• _Instructions for the task_:
Every line containing the string "ResponsiveContainer" is to be copied from the records.

[Collected data]
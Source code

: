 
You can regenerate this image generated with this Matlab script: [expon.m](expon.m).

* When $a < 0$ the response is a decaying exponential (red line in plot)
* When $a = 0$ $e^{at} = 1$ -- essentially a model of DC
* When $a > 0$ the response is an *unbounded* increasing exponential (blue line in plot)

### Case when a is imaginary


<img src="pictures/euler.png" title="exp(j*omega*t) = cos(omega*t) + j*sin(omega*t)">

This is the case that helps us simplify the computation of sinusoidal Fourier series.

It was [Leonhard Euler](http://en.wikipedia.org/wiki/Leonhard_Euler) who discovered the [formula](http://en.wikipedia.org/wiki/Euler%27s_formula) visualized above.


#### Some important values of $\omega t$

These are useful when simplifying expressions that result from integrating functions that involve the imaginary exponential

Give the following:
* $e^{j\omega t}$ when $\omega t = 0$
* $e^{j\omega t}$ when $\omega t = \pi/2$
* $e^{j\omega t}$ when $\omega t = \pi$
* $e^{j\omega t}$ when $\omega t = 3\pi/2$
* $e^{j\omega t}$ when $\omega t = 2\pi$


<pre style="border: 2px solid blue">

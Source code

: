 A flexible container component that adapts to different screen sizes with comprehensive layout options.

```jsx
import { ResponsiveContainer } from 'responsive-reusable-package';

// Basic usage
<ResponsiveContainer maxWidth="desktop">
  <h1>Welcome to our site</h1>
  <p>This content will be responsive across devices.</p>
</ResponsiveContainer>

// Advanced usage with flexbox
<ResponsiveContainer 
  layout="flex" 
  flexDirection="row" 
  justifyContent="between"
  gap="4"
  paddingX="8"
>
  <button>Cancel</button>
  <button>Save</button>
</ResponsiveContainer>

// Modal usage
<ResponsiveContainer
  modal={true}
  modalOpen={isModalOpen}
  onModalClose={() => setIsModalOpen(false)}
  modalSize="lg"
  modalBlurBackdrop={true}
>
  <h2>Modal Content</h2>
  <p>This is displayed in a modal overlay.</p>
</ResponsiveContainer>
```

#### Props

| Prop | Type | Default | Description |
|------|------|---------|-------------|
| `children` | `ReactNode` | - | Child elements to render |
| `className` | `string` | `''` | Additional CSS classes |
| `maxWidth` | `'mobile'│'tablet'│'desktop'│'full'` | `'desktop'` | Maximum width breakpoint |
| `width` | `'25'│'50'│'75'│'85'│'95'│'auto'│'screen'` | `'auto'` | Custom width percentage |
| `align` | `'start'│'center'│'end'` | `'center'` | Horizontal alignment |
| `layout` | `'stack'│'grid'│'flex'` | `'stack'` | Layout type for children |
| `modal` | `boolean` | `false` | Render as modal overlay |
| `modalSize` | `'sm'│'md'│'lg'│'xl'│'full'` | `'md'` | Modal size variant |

• _Expected output_:
import { ResponsiveContainer } from 'responsive-reusable-package';
<ResponsiveContainer maxWidth="desktop">
</ResponsiveContainer>
<ResponsiveContainer 
</ResponsiveContainer>
<ResponsiveContainer
</ResponsiveContainer>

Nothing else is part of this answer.